Duplicated Shader Compilation and Shader Program Linking

@gerddie @gurchetansingh @lepton: I've scattered hints about this issue in a few different issues/MRs lately, but now is a good time to formalize and organize the discussion into one place. I welcome discussion about the feasibility of the solution presented herein. Hopefully we can come to consensus about the appropriate way to resolve this issue and potentially improve the maintainability of vrend_shader.c for the long term.

Overview

Lately we've noticed a lot more time spent on shader compilation than previously, and eventually bisected the issue to 0f5cb454. Concretely, I found that a user application that was expected to contain only one fragment and one vertex shader compilation, was actually triggering two calls to vrend_shader_create(), vrend_convert_shader(), and vrend_compile_shader() for each shader type. This lead to a doubling in the number of calls to add_shader_program() as a consequence.

Small Scale Investigation

Digging in, I observed the following sequence of events: In summary, the steps in 0f5cb454 leading to the performance regressions observed in automatic game trace replay are:

fragment shader (fs) is emitted by guest, then a variant is immediately created/converted/compiled on the host, which provides fs_info for the following vertex shader's key
vertex shader (vs) is emitted by guest, then a variant is immediately created/converted/patched/compiled on the host.
- vs key inherits the fs_info and compiled_fs_uid params from the fs in step 1
A new fs variant is converted/compiled during the next call to vrend_draw_vbo(), unprompted by the guest (no extra call to vrend_decode_create_shader())
- ... since vrend_shader_select() fails to match the original fs variant due to the new fs key (specifically the members: num_prev_generic_and_patch_outputs, and prev_stage_num_clip_out both changed due to the presence of vs in step 2).
shader program is linked from vs in step 2 and re-compiled fs in step 3.
A new vs variant is converted/patched/compiled during the next vrend_draw_vbo()
- ... since the new vertex shader key is different from the one in step 2 (compiled_fs_uid has changed due to the fragment shader recompile in step 3.
A new shader program is linked from vs in step 5 and fs in step 3
- ... since the bound vs variant uid was changed again by step 5

* Extra steps are shown in bold

Game Trace Replay Reproduction

I confirmed the occurence of this issue at larger scale using apitrace to repeatably render a game trace running under QEMU with virgl enabled. I found the following number of function calls for 0f5cb454 (issue first observed) and the previous commit (c488abed). I also ran with a patch (tracked in !425 (closed)) that removed some of the problematic members from struct vrend_shader_key, which was enough to get vs and fs shaders compiling reliably, and without duplication, for the limited scope of the test.

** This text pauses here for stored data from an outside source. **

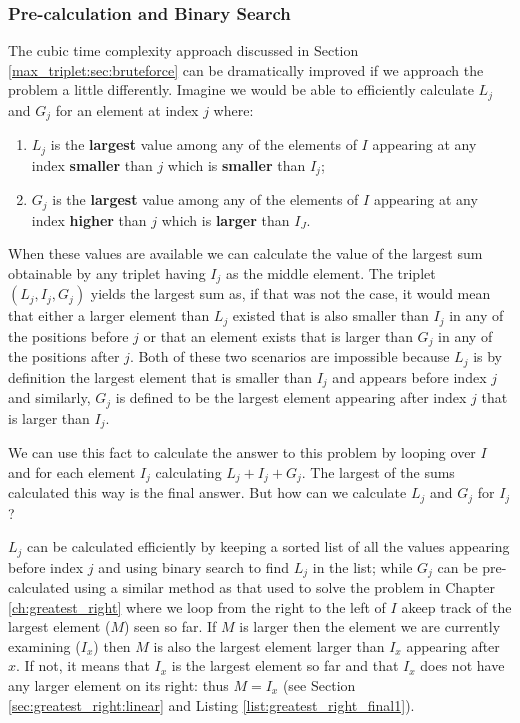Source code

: 


\subsubsection{Pre-calculation and Binary Search}
The cubic time complexity approach discussed in Section \ref{max_triplet:sec:bruteforce} can be
dramatically improved if we approach the problem a little differently. Imagine we would be able to
efficiently calculate $L_j$ and $G_j$ for an element at index $j$ where:
\begin{enumerate}
	\item $L_j$ is the \textbf{largest} value among any of the elements of $I$ appearing at any
	index \textbf{smaller} than $j$ which is \textbf{smaller} than $I_j$;
	\item $G_j$ is the \textbf{largest} value among any of the elements of $I$ appearing at any
	index \textbf{higher} than $j$ which is \textbf{larger} than $I_J$.
\end{enumerate}
When these values are available we can calculate the value of the largest sum obtainable by any
triplet having $I_j$  as the middle element. The triplet $(L_j, I_j, G_j)$ yields the largest sum
as, if that was not the case, it would mean that either a larger element than $L_j$  existed that is also smaller
than $I_j$ in any of the positions before $j$ or that  an element exists that is larger than $G_j$
in any of the positions after $j$. 
Both of these two scenarios are impossible  because $L_j$ is by
definition the largest element that is smaller than $I_j$ and appears before index $j$  and
similarly,  $G_j$ is defined to be the largest element appearing after index $j$ that is larger
than $I_j$.

We can use this fact to calculate the answer to this problem by looping over $I$ and for each
element $I_j$ calculating $L_j+ I_j+ G_j$. The largest of the sums calculated this way is the final
answer. But how can we calculate $L_j$ and $G_j$ for $I_j$?

$L_j$ can be calculated efficiently by keeping a sorted list of all the values appearing before
index $j$ and using binary search to find $L_j$ in the list; while $G_j$ can be pre-calculated using a
similar method as that used to solve the problem in Chapter \ref{ch:greatest_right} where we loop
from the right to the left of $I$ akeep track of the largest element ($M$) seen so far. If $M$ is larger
then the element we are currently examining ($I_x$) then $M$ is also the largest element larger than $I_x$ appearing after $x$.
If not, it means that $I_x$ is the largest element so far and that $I_x$ does not have any larger element on its right: thus $M = I_x$ (see Section \ref{sec:greatest_right:linear} and Listing \ref{list:greatest_right_final1}).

num. function calls (QEMU:L4D2)	pre (c488abed)	post (0f5cb454)	0f5cb454-patched
vrend_create_shader	402	402	402
vrend_convert_shader	602	805	402
vrend_patch_vertex_shader_interpolants	203	406	201
vrend_compile_shader	805	805	402
add_shader_program	203	406	201
Average framerate (fps; N=5 replays)	29.7	27.6	30.2

* Some noise in function call counts is attributed to the window manager

Some observations:

The guest is not complicit in this issue, since the number of calls to vrend_create_shader is constant
Even before 0f5cb454, there was repeated fs variant conversion/compilation (confirmed in testing, and also apparent by 1.5x increase in calls to vrend_convert_shader (observed ~600 vs expected ~400) but no change in calls to vrend_patch_vertex_shader_interpolants() (~200), which is only used for vs)

The State of vrend_shader.c

After studying the internals of vrend_renderer.c and vrend_shader.c, I believe the current state of the shader compilation and subsequent variant caching is quite brittle. Its brittleness is primarily due to the use of both struct vrend_shader_info and struct vrend_shader_key to encode the dependencies between various stages of the rendering pipeline (for example the fs/vs cyclical dependency documented above).

A Possible "Cheap" Solution:

It should be possible, with enough effort (and frustration), to add more conditionals to the tgsi->glsl conversion process and shader variant key-setting (vrend_fill_shader_key()) process. If this is done effectively, it could solve the current issue of multiple shader conversion/compilation. However, I consider this a crude bandage over the larger issue, because it doesn't reduce the brittleness of the current shader dependency resolution approach, and in fact, it adds even more complexity that will likely come back to haunt us in the future. Complexity here acts as a direct enemy to further performance optimization.

A Long Term Solution

This issue seems to be an ideal impetus for improving the shader conversion and caching lifecycle. I have been thinking about a long-term solution and I believe the answer lies in deferral of shader conversion until a call to vrend_draw_vbo() triggers shader program linking, at which time we are guaranteed to have all of the information necessary to resolve shader dependencies in a unified way.

My idea follows this outline:

Create a struct vrend_shader_selector whenever the guest emits a new shader (vrend_decode_create_shader()). However, we no longer kickoff vrend_convert_shader() at this time or even create a new variant yet.
When vrend_draw_vbo() is called to render a frame, follow one of two code-paths:
- a) If we can successfully lookup a bound shader program based on the set of currently bound shader variant uids, ensure the program is active on the host (glUseProgram()).
- b) Whenever necessary (shader program cache miss), lookup shader variants by key or create a new variant and kickoff (semi-)unified tgsi parsing, inter-stage dependency resolution, tgsi to glsl conversion, and shader compilation. Complete by linking into a new shader program and caching the new shader variants and program for later.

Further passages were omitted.